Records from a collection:
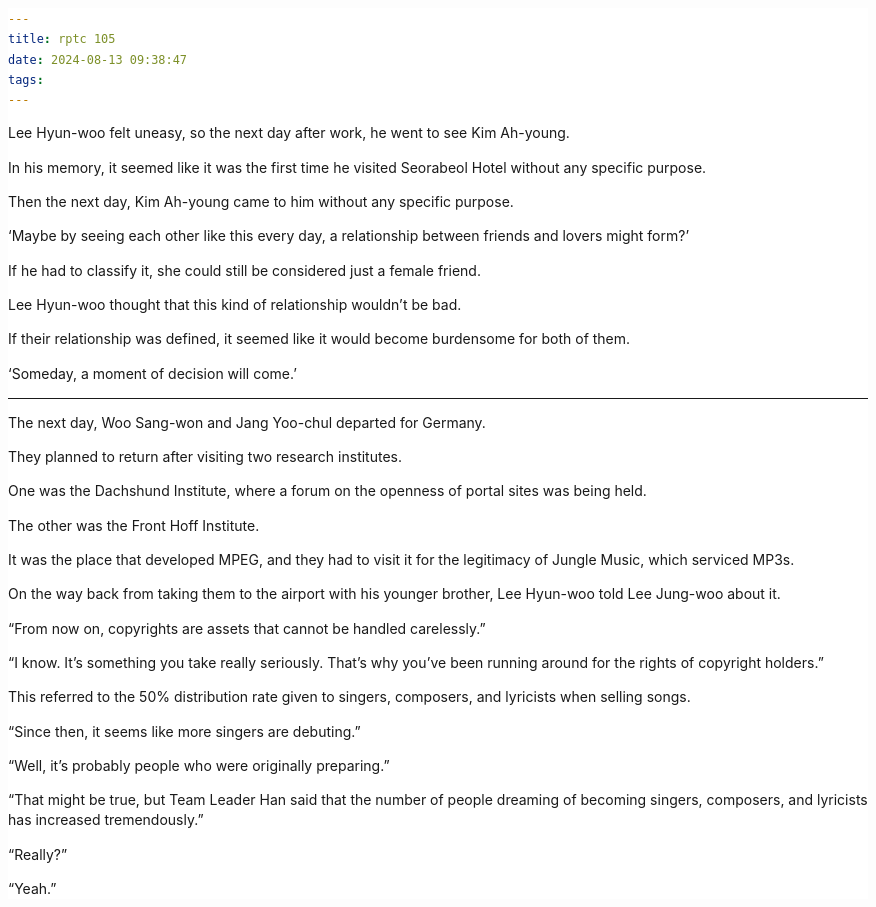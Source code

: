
 ```yaml
---
title: rptc 105
date: 2024-08-13 09:38:47
tags:
---
```



Lee Hyun-woo felt uneasy, so the next day after work, he went to see Kim Ah-young.

In his memory, it seemed like it was the first time he visited Seorabeol Hotel without any specific purpose.

Then the next day, Kim Ah-young came to him without any specific purpose.

‘Maybe by seeing each other like this every day, a relationship between friends and lovers might form?’

If he had to classify it, she could still be considered just a female friend.

Lee Hyun-woo thought that this kind of relationship wouldn’t be bad.

If their relationship was defined, it seemed like it would become burdensome for both of them.

‘Someday, a moment of decision will come.’

* * *

The next day, Woo Sang-won and Jang Yoo-chul departed for Germany.

They planned to return after visiting two research institutes.

One was the Dachshund Institute, where a forum on the openness of portal sites was being held.

The other was the Front Hoff Institute.

It was the place that developed MPEG, and they had to visit it for the legitimacy of Jungle Music, which serviced MP3s.

On the way back from taking them to the airport with his younger brother, Lee Hyun-woo told Lee Jung-woo about it.

“From now on, copyrights are assets that cannot be handled carelessly.”

“I know. It’s something you take really seriously. That’s why you’ve been running around for the rights of copyright holders.”

This referred to the 50% distribution rate given to singers, composers, and lyricists when selling songs.

“Since then, it seems like more singers are debuting.”

“Well, it’s probably people who were originally preparing.”

“That might be true, but Team Leader Han said that the number of people dreaming of becoming singers, composers, and lyricists has increased tremendously.”

“Really?”

“Yeah.”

## Problem details:
Could you copy exactly the lines from the one containing "It was the place" through the end of the records above, and nothing more?

## Answer for this exercise:
It was the place that developed MPEG, and they had to visit it for the legitimacy of Jungle Music, which serviced MP3s.

On the way back from taking them to the airport with his younger brother, Lee Hyun-woo told Lee Jung-woo about it.

“From now on, copyrights are assets that cannot be handled carelessly.”

“I know. It’s something you take really seriously. That’s why you’ve been running around for the rights of copyright holders.”

This referred to the 50% distribution rate given to singers, composers, and lyricists when selling songs.

“Since then, it seems like more singers are debuting.”

“Well, it’s probably people who were originally preparing.”

“That might be true, but Team Leader Han said that the number of people dreaming of becoming singers, composers, and lyricists has increased tremendously.”

“Really?”

“Yeah.”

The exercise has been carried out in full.